4.6. Translational outlook

Acid reflux during seizure must still be verified in human patients. We hope in future work to incorporate esophageal pH recording, a common, safe procedure, with routine monitoring in an epilepsy monitoring unit (EMU) to determine if there is a correlation between patient seizures and acid reflux. If EMU monitoring establishes a relationship between seizure activity and acid reflux then common steps to prevent acid reflux, like proton pump inhibitors, could be tested in human patients in the EMU. Continued EMU monitoring may establish a relationship between acid reflux, seizure, and a case of SUDEP or near-SUDEP, which may justify preventative treatment of acid-reflux for high risk patients.

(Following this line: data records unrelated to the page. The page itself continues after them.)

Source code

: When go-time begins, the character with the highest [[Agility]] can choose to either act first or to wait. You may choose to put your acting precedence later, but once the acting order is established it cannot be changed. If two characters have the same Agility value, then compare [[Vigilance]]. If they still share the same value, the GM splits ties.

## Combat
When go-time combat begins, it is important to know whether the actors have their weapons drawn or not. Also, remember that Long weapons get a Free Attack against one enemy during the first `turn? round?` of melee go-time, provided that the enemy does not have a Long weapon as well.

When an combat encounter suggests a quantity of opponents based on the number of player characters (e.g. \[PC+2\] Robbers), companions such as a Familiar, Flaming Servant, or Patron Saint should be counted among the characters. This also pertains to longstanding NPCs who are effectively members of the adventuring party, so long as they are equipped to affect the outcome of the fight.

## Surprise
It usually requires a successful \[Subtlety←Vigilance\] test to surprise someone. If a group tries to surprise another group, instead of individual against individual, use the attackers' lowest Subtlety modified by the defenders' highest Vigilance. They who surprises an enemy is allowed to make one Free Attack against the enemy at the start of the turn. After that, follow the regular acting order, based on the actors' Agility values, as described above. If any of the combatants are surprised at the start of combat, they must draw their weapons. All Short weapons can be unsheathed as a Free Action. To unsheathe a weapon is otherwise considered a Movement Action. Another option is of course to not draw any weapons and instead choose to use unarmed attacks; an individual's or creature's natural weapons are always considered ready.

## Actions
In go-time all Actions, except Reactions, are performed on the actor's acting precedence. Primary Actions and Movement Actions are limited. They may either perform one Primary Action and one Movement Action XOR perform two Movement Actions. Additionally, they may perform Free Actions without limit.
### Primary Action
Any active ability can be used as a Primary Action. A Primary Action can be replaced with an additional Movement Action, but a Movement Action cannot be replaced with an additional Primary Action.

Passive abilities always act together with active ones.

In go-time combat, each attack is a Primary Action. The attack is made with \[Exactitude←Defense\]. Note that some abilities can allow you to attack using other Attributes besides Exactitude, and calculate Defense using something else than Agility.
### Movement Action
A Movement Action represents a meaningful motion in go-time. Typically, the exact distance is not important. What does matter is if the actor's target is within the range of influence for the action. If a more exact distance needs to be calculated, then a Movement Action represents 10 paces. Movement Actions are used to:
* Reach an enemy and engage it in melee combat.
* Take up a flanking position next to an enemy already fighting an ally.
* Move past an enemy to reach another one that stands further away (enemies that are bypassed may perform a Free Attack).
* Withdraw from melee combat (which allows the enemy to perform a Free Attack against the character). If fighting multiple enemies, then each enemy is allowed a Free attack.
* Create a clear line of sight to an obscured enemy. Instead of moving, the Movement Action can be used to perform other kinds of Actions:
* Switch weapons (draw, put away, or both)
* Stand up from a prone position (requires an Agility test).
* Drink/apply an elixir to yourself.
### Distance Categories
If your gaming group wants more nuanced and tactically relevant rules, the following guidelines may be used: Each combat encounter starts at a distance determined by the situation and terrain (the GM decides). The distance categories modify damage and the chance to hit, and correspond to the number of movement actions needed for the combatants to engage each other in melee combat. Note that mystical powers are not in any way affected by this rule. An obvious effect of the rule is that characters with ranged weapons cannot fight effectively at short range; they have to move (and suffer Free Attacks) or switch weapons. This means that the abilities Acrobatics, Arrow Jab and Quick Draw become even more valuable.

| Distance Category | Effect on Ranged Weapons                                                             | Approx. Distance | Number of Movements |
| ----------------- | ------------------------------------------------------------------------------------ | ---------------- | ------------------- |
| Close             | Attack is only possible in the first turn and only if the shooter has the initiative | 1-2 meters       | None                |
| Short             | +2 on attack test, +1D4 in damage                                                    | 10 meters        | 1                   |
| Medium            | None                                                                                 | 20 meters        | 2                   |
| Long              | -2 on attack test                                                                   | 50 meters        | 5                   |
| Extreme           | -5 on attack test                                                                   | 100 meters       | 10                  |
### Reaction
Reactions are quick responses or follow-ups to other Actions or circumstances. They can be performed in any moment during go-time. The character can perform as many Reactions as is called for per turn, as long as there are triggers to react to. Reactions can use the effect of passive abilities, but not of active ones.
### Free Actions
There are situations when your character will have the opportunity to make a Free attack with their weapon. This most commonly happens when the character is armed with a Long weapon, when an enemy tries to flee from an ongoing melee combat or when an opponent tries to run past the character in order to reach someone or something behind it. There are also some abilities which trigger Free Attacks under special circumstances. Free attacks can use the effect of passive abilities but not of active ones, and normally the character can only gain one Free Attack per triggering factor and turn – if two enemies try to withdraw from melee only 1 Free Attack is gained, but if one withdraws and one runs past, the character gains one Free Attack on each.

4.7. Implications for SIDS

The LCR has been proposed to be relevant to SIDS since the 1970’s. SIDS risk decreases sharply around the same time that the LCR is replaced with the breath holding reflex (Heman-Ackah et al., 2009). SIDS and SUDEP share some risk factors like increased prevalence at night and in the prone position, so it is possible that there is a shared mechanism (Devinsky et al., 2016; Heman-Ackah et al., 2009; Kinney and Thach, 2009). If this is eventually proven, then some of these treatment strategies may hold relevance for SIDS.

5. CONCLUSIONS

We expand upon our previous work in this model and provide new insights on potential mechanisms and prevention of acid reflux induced laryngospasm during seizure. We speculate as to a unified SUDEP mechanism to which laryngospasm may contribute. Our work may have some relevance to human SUDEP.

Supplementary Material

1

Video 1: Laryngospasm respiration See attached laryngospasm respiration video

Video Caption: Video showing thermocouple respiration traces for several animals. The top four traces, labelled “KA”, are from animals in which seizures were induced with kainic acid. In these traces, animals, who had previously had acid reflux into the esophagus, experienced sudden obstructive apnea and death. The bottom four traces, labelled “Control”, are subsequent experiments from a single non-seizing animal in which we induced laryngospasm by placing an artificial acid on the larynx. The animal recovered to baseline between experiments, and the traces are presented in this order (i.e. we induced laryngospasm to obtain data shown in trace #5. The animal then recovered, and we induced laryngospasm again to obtain the data shown in trace #6). Times are normalized so that laryngospasm begins at 0 min for all traces. For animals that died from the laryngospasm, the last observable breath is marked as “Terminal apnea.” Perturbations in the signal after this time are not animal respiration, and may be the heart rate coupling onto respiration, movement as we moved the animal to remove the stomach after death, or noise from recording open air. Y-axis units are arbitrary. This respiration data was down-sampled by 8x to accommodate the smooth plotting of so much data (functional sample frequency = 156 Hz).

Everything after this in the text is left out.